§ EXERCISE DIRECTIONS: Using "skylinerw" as the search string, find the matching lines below and copy them.

[[ ENTRIES PROVIDED open ]]

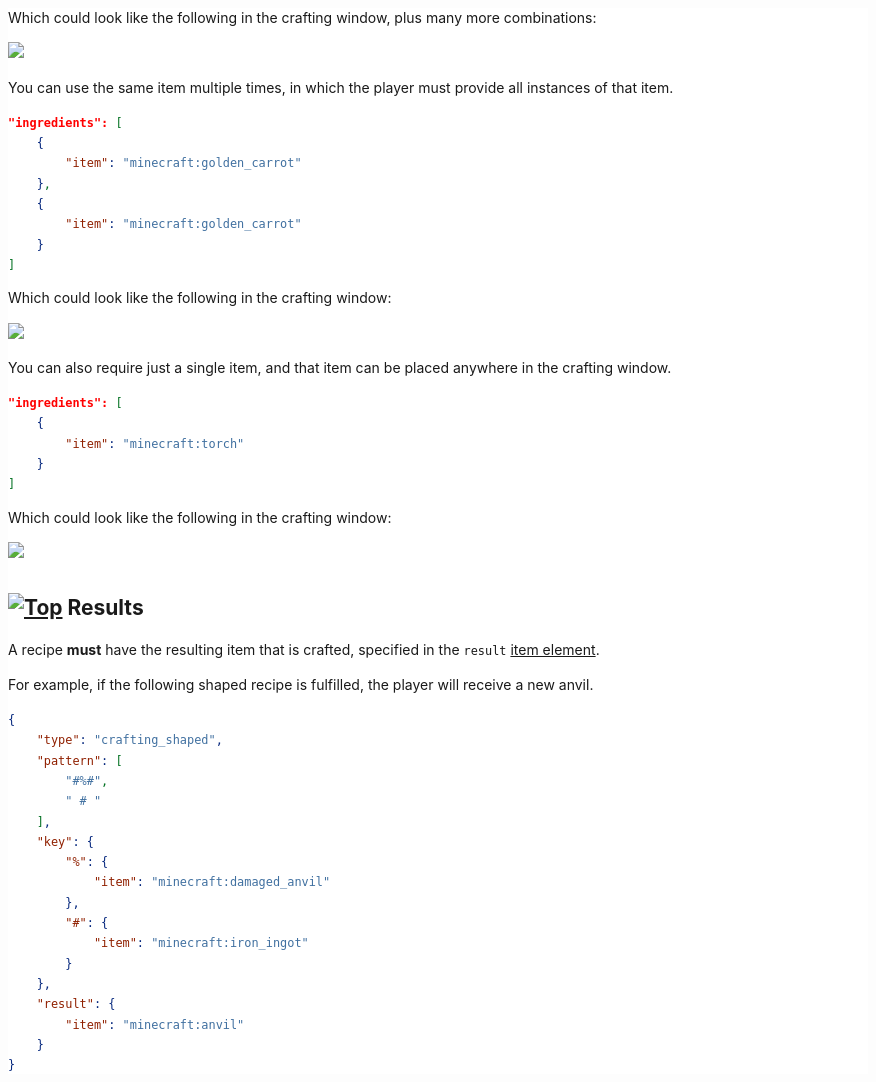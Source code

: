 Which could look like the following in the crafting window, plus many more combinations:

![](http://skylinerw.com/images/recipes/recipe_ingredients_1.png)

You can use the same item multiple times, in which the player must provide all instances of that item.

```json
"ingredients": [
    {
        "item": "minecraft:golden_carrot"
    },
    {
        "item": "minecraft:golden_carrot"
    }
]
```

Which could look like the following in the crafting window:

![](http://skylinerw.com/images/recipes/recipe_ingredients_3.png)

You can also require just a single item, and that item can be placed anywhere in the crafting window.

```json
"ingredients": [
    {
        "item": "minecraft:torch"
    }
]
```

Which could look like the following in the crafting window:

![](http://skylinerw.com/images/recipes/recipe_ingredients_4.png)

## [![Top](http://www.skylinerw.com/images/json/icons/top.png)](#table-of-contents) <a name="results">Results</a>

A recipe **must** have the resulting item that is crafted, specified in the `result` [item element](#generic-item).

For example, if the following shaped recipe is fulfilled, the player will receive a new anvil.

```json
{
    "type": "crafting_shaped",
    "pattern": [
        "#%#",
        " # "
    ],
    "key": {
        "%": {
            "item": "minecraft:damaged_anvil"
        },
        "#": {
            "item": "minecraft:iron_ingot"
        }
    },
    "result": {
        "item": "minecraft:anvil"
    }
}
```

[[ ENTRIES PROVIDED closed ]]
[[ ENTRIES PROVIDED open ]]

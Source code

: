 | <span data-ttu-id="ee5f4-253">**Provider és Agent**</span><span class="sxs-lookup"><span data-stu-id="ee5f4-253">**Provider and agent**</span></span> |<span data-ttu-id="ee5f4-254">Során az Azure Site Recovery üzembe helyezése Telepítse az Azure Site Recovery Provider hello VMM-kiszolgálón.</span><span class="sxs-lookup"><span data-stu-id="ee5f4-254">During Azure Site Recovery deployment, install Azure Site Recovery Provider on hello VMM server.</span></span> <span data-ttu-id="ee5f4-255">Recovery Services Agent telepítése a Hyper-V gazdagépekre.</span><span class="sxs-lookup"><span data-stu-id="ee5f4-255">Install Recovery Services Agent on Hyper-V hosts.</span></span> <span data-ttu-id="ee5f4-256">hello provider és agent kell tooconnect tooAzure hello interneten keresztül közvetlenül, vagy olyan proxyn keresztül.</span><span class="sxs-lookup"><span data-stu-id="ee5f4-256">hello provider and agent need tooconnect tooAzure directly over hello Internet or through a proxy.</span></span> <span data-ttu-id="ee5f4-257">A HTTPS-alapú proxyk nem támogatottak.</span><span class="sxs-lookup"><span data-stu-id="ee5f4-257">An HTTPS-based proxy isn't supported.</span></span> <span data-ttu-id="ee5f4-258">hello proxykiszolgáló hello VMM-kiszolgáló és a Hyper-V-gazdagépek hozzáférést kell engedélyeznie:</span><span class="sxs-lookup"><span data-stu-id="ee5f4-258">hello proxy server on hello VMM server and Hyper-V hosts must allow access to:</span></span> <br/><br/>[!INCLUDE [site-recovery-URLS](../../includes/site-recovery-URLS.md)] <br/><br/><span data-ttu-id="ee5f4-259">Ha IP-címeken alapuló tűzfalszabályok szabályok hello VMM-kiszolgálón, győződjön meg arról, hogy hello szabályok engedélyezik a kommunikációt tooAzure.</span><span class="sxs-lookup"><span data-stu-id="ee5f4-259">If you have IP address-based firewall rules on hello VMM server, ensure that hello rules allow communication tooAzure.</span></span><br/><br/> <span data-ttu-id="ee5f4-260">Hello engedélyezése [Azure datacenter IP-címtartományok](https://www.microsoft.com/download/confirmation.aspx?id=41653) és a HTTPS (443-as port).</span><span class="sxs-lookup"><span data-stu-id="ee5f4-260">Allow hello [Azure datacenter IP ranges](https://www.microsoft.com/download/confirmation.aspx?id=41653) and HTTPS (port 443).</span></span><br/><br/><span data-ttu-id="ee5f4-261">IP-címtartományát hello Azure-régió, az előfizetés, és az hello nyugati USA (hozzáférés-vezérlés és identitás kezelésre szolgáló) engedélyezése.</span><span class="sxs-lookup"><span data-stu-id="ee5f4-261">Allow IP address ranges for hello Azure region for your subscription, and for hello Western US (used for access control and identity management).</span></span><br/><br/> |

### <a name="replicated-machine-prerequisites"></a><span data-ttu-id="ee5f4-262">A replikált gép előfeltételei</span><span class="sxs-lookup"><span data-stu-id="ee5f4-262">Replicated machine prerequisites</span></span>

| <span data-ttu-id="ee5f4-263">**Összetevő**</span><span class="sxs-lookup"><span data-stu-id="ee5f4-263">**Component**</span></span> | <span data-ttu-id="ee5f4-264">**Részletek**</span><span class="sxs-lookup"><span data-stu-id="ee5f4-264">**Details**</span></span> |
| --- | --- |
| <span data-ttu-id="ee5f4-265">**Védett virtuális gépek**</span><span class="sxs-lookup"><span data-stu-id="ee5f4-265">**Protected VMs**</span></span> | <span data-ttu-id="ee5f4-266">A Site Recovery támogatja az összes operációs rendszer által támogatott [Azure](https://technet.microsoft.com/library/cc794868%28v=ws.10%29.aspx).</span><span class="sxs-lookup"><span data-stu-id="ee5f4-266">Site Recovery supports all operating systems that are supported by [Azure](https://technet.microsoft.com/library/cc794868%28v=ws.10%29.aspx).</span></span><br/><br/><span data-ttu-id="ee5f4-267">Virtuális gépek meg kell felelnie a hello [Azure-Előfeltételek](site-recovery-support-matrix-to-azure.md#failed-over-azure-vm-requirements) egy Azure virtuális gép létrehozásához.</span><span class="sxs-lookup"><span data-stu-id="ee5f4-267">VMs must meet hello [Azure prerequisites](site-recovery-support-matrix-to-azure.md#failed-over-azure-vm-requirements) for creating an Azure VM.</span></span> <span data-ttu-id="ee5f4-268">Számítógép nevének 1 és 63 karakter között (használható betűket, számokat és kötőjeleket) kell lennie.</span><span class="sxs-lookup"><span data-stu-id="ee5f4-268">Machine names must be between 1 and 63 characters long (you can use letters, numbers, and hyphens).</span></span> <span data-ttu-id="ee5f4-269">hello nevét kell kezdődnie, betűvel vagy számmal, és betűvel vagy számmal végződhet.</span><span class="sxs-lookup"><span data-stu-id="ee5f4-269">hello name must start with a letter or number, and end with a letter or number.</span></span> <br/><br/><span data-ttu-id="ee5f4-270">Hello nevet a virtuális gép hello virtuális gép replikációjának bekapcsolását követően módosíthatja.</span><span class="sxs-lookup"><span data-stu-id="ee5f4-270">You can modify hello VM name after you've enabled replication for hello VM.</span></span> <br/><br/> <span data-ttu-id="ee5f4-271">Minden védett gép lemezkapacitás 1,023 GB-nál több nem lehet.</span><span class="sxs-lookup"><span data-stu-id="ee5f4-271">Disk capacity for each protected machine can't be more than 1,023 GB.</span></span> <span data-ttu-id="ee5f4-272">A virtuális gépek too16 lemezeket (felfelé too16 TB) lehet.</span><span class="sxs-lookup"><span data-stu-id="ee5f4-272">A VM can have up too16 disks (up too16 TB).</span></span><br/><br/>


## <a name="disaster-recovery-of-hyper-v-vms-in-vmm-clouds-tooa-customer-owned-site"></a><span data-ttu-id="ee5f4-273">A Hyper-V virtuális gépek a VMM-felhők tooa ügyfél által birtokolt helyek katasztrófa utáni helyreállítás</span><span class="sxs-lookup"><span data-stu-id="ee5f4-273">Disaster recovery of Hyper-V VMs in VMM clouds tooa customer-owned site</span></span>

[[ ENTRIES PROVIDED closed ]]

§ TASK ANSWER:
![](http://skylinerw.com/images/recipes/recipe_ingredients_1.png)
![](http://skylinerw.com/images/recipes/recipe_ingredients_3.png)
![](http://skylinerw.com/images/recipes/recipe_ingredients_4.png)
## [![Top](http://www.skylinerw.com/images/json/icons/top.png)](#table-of-contents) <a name="results">Results</a>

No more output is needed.